Le député de la 1e circonscription des Alpes-Maritimes et le ministre de l'Intérieur, Christophe Castaner. / © Sébastien Muylaert et Vincent Isore / MAX PPP
Le député de la 1e circonscription des Alpes-Maritimes et le ministre de l'Intérieur, Christophe Castaner. / © Sébastien Muylaert et Vincent Isore / MAX PPP

Le président de la République a rendu hommage aux quatre fonctionnaires de la préfecture de Paris tués par leur collègue radicalisé mais cette attaque fait débat. Le gouvernement est très critiqué par le député Eric Ciotti et les échanges entre les différents protagonistes sont musclés.

 

Par Catherine Lioult

Après l'hommage, la polémique. 
Ce 3 octobre, Mickaël Harpon, informaticien radicalisé à la préfecture de police de Paris, a tué 4 de ses collègues à l'arme blanche et il en blessé un 5e avant d'être abattu par un jeune policier.
Un hommage leur a été rendu ce mardi et le ministre de l'Intérieur Christophe Castaner leur a remis à titre posthume la Légion d'honneur.
 
L'hommage aux policiers tués par Mickaël Harpon. / © IAN LANGSDON / MAX PPP
L'hommage aux policiers tués par Mickaël Harpon. / © IAN LANGSDON / MAX PPP

C'est aussi ce mardi que Christophe Castaner a été entendu par la commission des lois de l’Assemblée nationale. Le député LR des Alpes-Maritimes Eric Ciotti lui demande des comptes sur des propos qu'il considère comme hâtifs prononcés juste après l'attentat.

Des failles, des fautes ont été commises. Toute la vérité doit être faite et être dite. Nous voulons cette vérité. Des questions se posent. Le déni et la banalisation entretenus par le ministre de l'Intérieur ne sont pas supportables ni acceptables


a t-il déclaré à l'Assemblée Nationale. Il développe ses propos pendant l'audition du ministre.

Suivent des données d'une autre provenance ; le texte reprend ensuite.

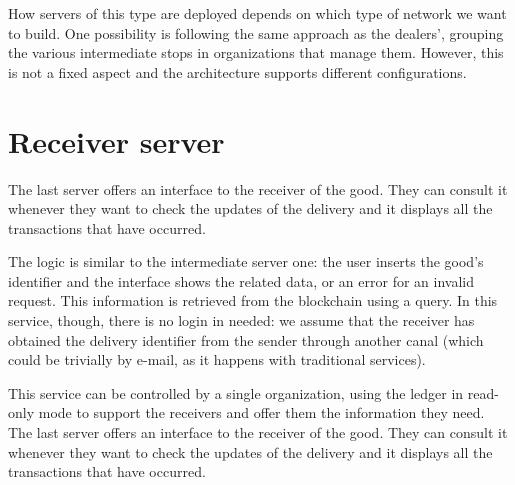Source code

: How servers of this type are deployed depends on which type of network we want to build. One possibility is following the same approach as the dealers', grouping the various intermediate stops in organizations that manage them. However, this is not a fixed aspect and the architecture supports different configurations.

\section{Receiver server}
The last server offers an interface to the receiver of the good. They can consult it whenever they want to check the updates of the delivery and it displays all the transactions that have occurred. 

The logic is similar to the intermediate server one: the user inserts the good's identifier and the interface shows the related data, or an error for an invalid request. This information is retrieved from the blockchain using a query. In this service, though, there is no login in needed: we assume that the receiver has obtained the delivery identifier from the sender through another canal (which could be trivially by e-mail, as it happens with traditional services).

This service can be controlled by a single organization, using the ledger in read-only mode to support the receivers and offer them the information they need.
The last server offers an interface to the receiver of the good. They can consult it whenever they want to check the updates of the delivery and it displays all the transactions that have occurred. 


\newpage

Sur quelle base vous avez parlé si vite  sans attendre les déclarations du procureur... La scène de crime laissait manifestement entendre qu'il y avait un doute. Vous n'avez pas fait état de ce doute.

 

"J'ai dit la vérité" lui répond Christophe Castaner. La vérité portée par les collègues de travail que j'ai pu rencontrer, avec lesquels j'ai échangé longuement cet après-midi là... La vérité concernant le dossier administratif de l'individu. La vérité des éléments qui étaient connus au moment où je m'exprimais.
 


Le premier ministre Edouard Philippe a lui aussi répondu au député lors des questions au gouvernement.
J'assume au nom du gouvernement tout ce qui a été fait dans l'Etat, tout.
 


Le président de l'Assemblée nationale Richard Ferrand a annoncé ce mardi qu'il allait accepter la demande des Républicains de création d'une commission d'enquête sur l'attaque, et que celle-ci se mettrait au travail "dès la semaine prochaine".